Com 17 anos recebera a noticia de que seu pai havia sido morto da mesma forma que também sua mãe havia morrido, porém ele mais velho e menos sensível já não possuía mais sentimentos pelas pessoas (e ainda considerava aquilo tudo “maturidade” de sua parte). Esta notícia não abalou nem um pouco suas estruturas, pelo contrário, se existiam resquícios do último laço afetivo humano que ele possuía, era com seu pai, agora, já não havia mais. Não lhe restava mais nada a não ser dedicar-se de corpo e alma ao que realmente lhe interessava: ser o melhor no que fazia.
O tempo ia passando e ele ia se aprofundando cada vez na religião a qual servia. As promoções até os maiores graus iam surgindo numa velocidade espantosa, até que para atingir certo grau era necessária a prática da flagelação. Com todo seu coração envolvido na ambição do reconhecimento não contou esforços e começou a surrar seu corpo. Aquilo ia ficando cada vez pior e em seu corpo se encontravam feridas praticamente necrosadas devido ao constante flagelo.
Achava ele que os deuses se agradavam cada vez mais de sua vida e ia adquirindo um poder sobre-humano de enxergar coisas espirituais, realizar obras de feitiçarias a favor ou contra as pessoas que lhe procuravam. Isto tudo refletia na sua vida financeira, que ia de vento em poupa. Estes tipos de trabalhos eram muito caros e somente o alto escalão tinha condições de pagar por estes serviços.

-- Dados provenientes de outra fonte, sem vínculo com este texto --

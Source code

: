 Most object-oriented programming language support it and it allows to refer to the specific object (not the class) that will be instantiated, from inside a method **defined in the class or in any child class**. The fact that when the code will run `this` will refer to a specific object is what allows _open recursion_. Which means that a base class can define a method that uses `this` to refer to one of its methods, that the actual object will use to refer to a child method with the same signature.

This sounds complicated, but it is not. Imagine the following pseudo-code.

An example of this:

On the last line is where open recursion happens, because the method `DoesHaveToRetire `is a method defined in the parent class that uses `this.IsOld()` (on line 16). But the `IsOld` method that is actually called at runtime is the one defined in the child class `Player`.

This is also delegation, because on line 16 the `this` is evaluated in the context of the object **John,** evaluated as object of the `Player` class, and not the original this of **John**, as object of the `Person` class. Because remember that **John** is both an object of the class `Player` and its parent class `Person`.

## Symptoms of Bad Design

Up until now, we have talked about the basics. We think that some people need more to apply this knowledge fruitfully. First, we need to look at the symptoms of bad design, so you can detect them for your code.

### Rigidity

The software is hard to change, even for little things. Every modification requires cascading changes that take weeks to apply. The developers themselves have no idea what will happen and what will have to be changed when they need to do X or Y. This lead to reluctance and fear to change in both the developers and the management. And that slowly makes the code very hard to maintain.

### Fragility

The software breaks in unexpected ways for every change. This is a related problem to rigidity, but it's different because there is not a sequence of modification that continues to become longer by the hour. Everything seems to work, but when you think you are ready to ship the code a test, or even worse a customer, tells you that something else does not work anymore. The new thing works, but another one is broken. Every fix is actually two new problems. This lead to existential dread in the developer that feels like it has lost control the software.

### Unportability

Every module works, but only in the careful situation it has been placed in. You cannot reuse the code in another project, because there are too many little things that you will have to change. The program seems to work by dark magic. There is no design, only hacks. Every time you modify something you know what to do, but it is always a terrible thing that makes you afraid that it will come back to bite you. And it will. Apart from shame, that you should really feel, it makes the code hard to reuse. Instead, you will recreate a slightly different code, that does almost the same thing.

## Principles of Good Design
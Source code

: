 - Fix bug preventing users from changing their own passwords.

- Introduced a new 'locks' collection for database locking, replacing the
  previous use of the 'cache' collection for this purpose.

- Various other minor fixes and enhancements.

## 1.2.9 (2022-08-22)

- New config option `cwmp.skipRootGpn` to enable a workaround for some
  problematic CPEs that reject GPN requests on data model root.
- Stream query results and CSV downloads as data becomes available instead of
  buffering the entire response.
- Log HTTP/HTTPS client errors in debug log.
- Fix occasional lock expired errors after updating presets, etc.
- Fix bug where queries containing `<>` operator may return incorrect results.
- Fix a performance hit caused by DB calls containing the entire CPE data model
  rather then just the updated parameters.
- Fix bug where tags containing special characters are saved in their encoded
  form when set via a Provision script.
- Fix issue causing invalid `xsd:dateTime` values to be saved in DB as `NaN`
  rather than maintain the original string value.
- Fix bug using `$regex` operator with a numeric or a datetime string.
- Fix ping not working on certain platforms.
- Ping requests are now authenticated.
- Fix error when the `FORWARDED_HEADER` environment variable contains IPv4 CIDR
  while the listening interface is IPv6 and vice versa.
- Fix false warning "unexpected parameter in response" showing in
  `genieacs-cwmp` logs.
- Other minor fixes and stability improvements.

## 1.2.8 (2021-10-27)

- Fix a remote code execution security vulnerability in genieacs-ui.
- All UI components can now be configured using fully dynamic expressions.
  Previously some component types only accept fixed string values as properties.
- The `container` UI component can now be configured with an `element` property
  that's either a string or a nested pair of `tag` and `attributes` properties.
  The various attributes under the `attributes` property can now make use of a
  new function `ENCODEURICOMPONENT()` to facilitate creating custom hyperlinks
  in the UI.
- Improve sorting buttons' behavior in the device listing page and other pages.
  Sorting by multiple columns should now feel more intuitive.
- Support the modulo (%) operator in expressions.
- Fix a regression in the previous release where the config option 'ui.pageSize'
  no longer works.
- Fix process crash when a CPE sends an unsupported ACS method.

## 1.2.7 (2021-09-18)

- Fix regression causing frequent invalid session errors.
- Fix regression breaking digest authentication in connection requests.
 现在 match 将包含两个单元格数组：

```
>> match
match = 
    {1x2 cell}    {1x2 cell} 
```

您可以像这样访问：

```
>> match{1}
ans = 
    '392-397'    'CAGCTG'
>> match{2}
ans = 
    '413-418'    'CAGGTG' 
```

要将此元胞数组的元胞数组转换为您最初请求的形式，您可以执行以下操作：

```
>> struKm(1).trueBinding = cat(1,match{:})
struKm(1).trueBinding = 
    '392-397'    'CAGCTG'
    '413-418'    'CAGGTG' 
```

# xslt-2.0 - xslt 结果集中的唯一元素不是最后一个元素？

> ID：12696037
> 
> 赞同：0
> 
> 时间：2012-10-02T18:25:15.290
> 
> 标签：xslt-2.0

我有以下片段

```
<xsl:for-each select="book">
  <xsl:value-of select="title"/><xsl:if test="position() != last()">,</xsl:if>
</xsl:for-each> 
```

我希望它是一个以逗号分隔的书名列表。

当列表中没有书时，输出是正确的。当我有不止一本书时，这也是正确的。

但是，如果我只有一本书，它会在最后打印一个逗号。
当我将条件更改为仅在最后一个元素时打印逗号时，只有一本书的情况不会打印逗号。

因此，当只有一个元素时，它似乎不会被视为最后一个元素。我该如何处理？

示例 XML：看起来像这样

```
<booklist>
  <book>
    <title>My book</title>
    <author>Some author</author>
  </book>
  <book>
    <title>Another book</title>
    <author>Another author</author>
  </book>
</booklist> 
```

Com 20 anos já era o grande mestre da religião, e procurado pelos grandes nomes era rico e tinha status, poder político, influência sobre a vida das pessoas. Mas ainda aquilo não era necessário para que ele se sentisse feliz. Haviam dias em que seus deuses lhe pediam coisas absurdas como por exemplo: sacrifícios de crianças e isto lhe deixava bastante insatisfeito portanto ele não obedecia, sendo severamente punido por este tipo de comportamento. Outros como zoofilia e por assim ia, todos os tipos de coisas imundas que se possa imaginar.
Agora nosso protagonista já não mais sabe quem é ele próprio! São tantas entidades dentro de si que o seu verdadeiro “eu” já havia sido mergulhado nas dúvidas, na escuridão de quem já não sabe quem é ou que fazer.
Certo dia passava pela cidade uma pessoa diferente, uma que não era da região. Podia-se notar de longe um brilho nos olhos que a diferenciava de todas as pessoas daquela cidade sombria. Havia algo dentro dela que incomodava nosso herói, como se de alguma forma ele se sentisse ameaçado por tamanha luz. Chegou mais perto e logo suscitou uma ira com desejos sanguinários em seu coração quando ele partiu correndo em sua direção e logo caiu de joelhos ao ver seres de enormes com espadas de fogo e vestes brancas e brilhantes que nunca havia visto em sua vida. Seus olhares brandos transmitiam paz e um calor tão aconchegante que não lhe restara opções a não ser fugir diante de tamanho poder.